I was not legally allowed to attend school proper for another year and, indeed, Mother following the letter of the law, had me attend the nursery in an annex off the main school, for a short period, where, I remember, sitting nonchalantly next to the young nursery teacher who read us tales and taught us the alphabet by displaying huge letters on a board. After an arrangement behind the scenes between Mother and the principal, I found myself being informally admitted in the first-year class: a whole year ahead of my time! Certainly not in a class that Mother was teaching, as this would trigger whispers of bias and special treatment and unwelcome gossip (and nothing less ingenuous than that) amongst children and parents, and even by one or two ill-disposed teachers. Arguably, it could bring classmates into awkward or contemptuous situations in their association with me, depending always on one’s goodwill... Not that displays of such prejudices were frequent or noticeable.
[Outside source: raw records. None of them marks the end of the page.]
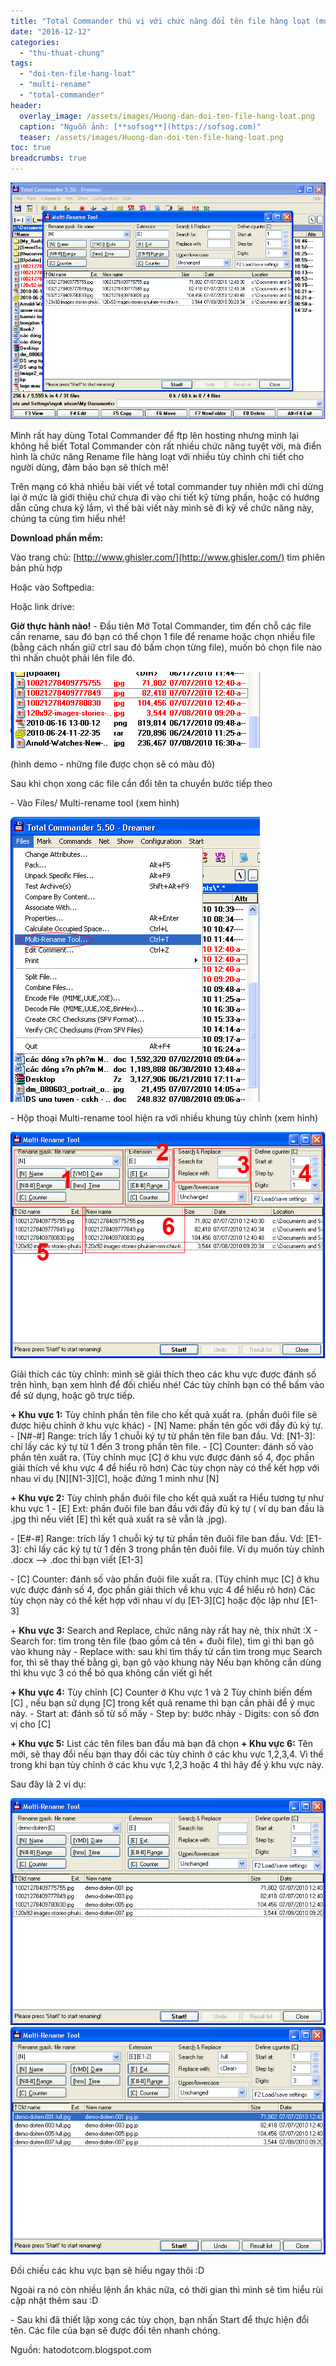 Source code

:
 ```yaml
---
title: "Total Commander thú vị với chức năng đổi tên file hàng loạt (multi rename tool)"
date: "2016-12-12"
categories: 
  - "thu-thuat-chung"
tags: 
  - "doi-ten-file-hang-loat"
  - "multi-rename"
  - "total-commander"
header:
  overlay_image: /assets/images/Huong-dan-doi-ten-file-hang-loat.png
  caption: "Nguồn ảnh: [**sofsog**](https://sofsog.com)" 
  teaser: /assets/images/Huong-dan-doi-ten-file-hang-loat.png
toc: true
breadcrumbs: true
---
```


![%image_alt%](/assets/images/toltal-rename-mh.png)

Mình rất hay dùng Total Commander để ftp lên hosting nhưng mình lại không hề biết Total Commander còn rất nhiều chức năng tuyệt vời, mà điển hình là chức năng Rename file hàng loạt với nhiều tùy chỉnh chi tiết cho người dùng, đảm bảo bạn sẽ thích mê!

Trên mạng có khá nhiều bài viết về total commander tuy nhiên mới chỉ dừng lại ở mức là giới thiệu chứ chưa đi vào chi tiết kỹ từng phần, hoặc có hướng dẫn cũng chưa kỹ lắm, vì thế bài viết này mình sẽ đi kỹ về chức năng này, chúng ta cùng tìm hiểu nhé!

**Download phần mềm:**

Vào trang chủ: [http://www.ghisler.com/](http://www.ghisler.com/) tìm phiên bản phù hợp

Hoặc vào Softpedia: [](http://www.softpedia.com/get/PORTABLE-SOFTWARE/System/File-management/Windows-Portable-Applications-Portable-Total-Commander-Utility.shtml#download)

Hoặc link drive: [](https://drive.google.com/open?id=1XxlLw4OfslPSssDvcTcm7BMR4hgfOh8A)

**Giờ thực hành nào!** - Đầu tiên Mở Total Commander, tìm đến chỗ các file cần rename, sau đó bạn có thể chọn 1 file để rename hoặc chọn nhiều file (bằng cách nhấn giữ ctrl sau đó bấm chọn từng file), muốn bỏ chọn file nào thì nhấn chuột phải lên file đó.

![Đổi tên file hàng loạt](/assets/images/toltal-rename-1.png)

(hình demo - những file được chọn sẽ có màu đỏ)

Sau khi chọn xong các file cần đổi tên ta chuyển bước tiếp theo

\- Vào Files/ Multi-rename tool (xem hình)

![%image_alt%](/assets/images/toltal-rename-2.png)

\- Hộp thoại Multi-rename tool hiện ra với nhiều khung tùy chỉnh (xem hình)

![Hướng dẫn đổi tên file hàng loạt](/assets/images/toltal-rename-3.png)

Giải thích các tùy chỉnh: mình sẽ giải thích theo các khu vực được đánh số trên hình, bạn xem hình để đối chiếu nhé! Các tùy chỉnh bạn có thể bấm vào để sử dụng, hoặc gõ trực tiếp.

**\+ Khu vực 1:** Tùy chỉnh phần tên file cho kết quả xuất ra. (phần đuôi file sẽ được hiệu chỉnh ở khu vực khác) - \[N\] Name: phần tên gốc với đầy đủ ký tự. - \[N#-#\] Range: trích lấy 1 chuỗi ký tự từ phần tên file ban đầu. Vd: \[N1-3\]: chỉ lấy các ký tự từ 1 đến 3 trong phần tên file. - \[C\] Counter: đánh số vào phần tên xuất ra. (Tùy chỉnh mục \[C\] ở khu vực được đánh số 4, đọc phần giải thích về khu vực 4 để hiểu rõ hơn) Các tùy chọn này có thể kết hợp với nhau ví dụ \[N\]\[N1-3\]\[C\], hoặc đứng 1 mình như \[N\]

**\+ Khu vực 2:** Tùy chỉnh phần đuôi file cho kết quả xuất ra Hiểu tương tự như khu vực 1 - \[E\] Ext: phần đuôi file ban đầu với đầy đủ ký tự ( ví dụ ban đầu là .jpg thì nếu viết \[E\] thì kết quả xuất ra sẽ vẫn là .jpg).

\- \[E#-#\] Range: trích lấy 1 chuỗi ký tự từ phần tên đuôi file ban đầu. Vd: \[E1-3\]: chỉ lấy các ký tự từ 1 đến 3 trong phần tên đuôi file. Ví dụ muốn tùy chỉnh .docx --> .doc thì bạn viết \[E1-3\]

\- \[C\] Counter: đánh số vào phần đuôi file xuất ra. (Tùy chỉnh mục \[C\] ở khu vực được đánh số 4, đọc phần giải thích về khu vực 4 để hiểu rõ hơn) Các tùy chọn này có thể kết hợp với nhau ví dụ \[E1-3\]\[C\] hoặc độc lập như \[E1-3\]

+ **Khu vực 3:** Search and Replace, chức năng này rất hay nè, thix nhứt :X - Search for: tìm trong tên file (bao gồm cả tên + đuôi file), tìm gì thì bạn gõ vào khung này - Replace with: sau khi tìm thấy từ cần tìm trong mục Search for, thì sẽ thay thế bằng gì, bạn gõ vào khung này Nếu bạn không cần dùng thì khu vực 3 có thể bỏ qua không cần viết gì hết

**\+ Khu vực 4:** Tùy chỉnh \[C\] Counter ở Khu vực 1 và 2 Tùy chỉnh biến đếm \[C\] , nếu bạn sử dụng \[C\] trong kết quả rename thì bạn cần phải để ý mục này. - Start at: đánh số từ số mấy - Step by: bước nhảy - Digits: con số đơn vị cho \[C\]

**\+ Khu vực 5:** List các tên files ban đầu mà bạn đã chọn **\+ Khu vực 6:** Tên mới, sẽ thay đổi nếu bạn thay đổi các tùy chỉnh ở các khu vực 1,2,3,4. Vì thế trong khi bạn tùy chỉnh ở các khu vực 1,2,3 hoặc 4 thì hãy để ý khu vực này.

Sau đây là 2 ví dụ:

![Hướng dẫn đổi tên file hàng loạt](/assets/images/toltal-rename--demo1.png) ![Hướng dẫn đổi tên file hàng loạt](/assets/images/toltal-rename--demo2.png)

Đối chiếu các khu vực bạn sẽ hiểu ngay thôi :D

Ngoài ra nó còn nhiều lệnh ẩn khác nữa, có thời gian thì mình sẽ tìm hiểu rùi cập nhật thêm sau :D

\- Sau khi đã thiết lập xong các tùy chọn, bạn nhấn Start để thực hiện đổi tên. Các file của bạn sẽ được đổi tên nhanh chóng.

Nguồn: hatodotcom.blogspot.com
Yet nothing would have prevented from being labelled or, as I would later say to myself, stigmatized as the aloof ‘son of our teacher’, a tag I subconsciously carried in my first year in ‘Cold Trough’ and beyond, since, in fact, as the child of a teacher I enjoyed some conspicuous privileges other pupils did not. For instance, time before the start and after the end of each school day, sometimes during breaks, I was invited and spent in the warmth and cleanliness of the teachers' room (where often naughty classmates were dragged in order to be reprimanded) or enjoy treats that were often brought in and offered by teachers and parents.

Eventually, without comprehending much of what was going on around me, I was transferred to the first-year class in the main stone building, in the class of Mrs. Lola, and predictably placed at the very front desk at arm’s length from my teacher. Mts. Lola was a short and plump but extremely benevolent colleague and, by virtue of their year together in ‘Cold Trough’, best friend of Mother's, who later became godmother to one of her children. Mrs. Lola had a monotonous and automatic way of teaching in class, and was shy in her interactions with others. But she was low-key and soft-spoken with a pleasant voice, which I don't recall her ever raising to children and adults alike. Perhaps, because of the gentle, timid and rather feeble character, along with her lack of experience, she had been assigned to teach in the not very demanding first-year.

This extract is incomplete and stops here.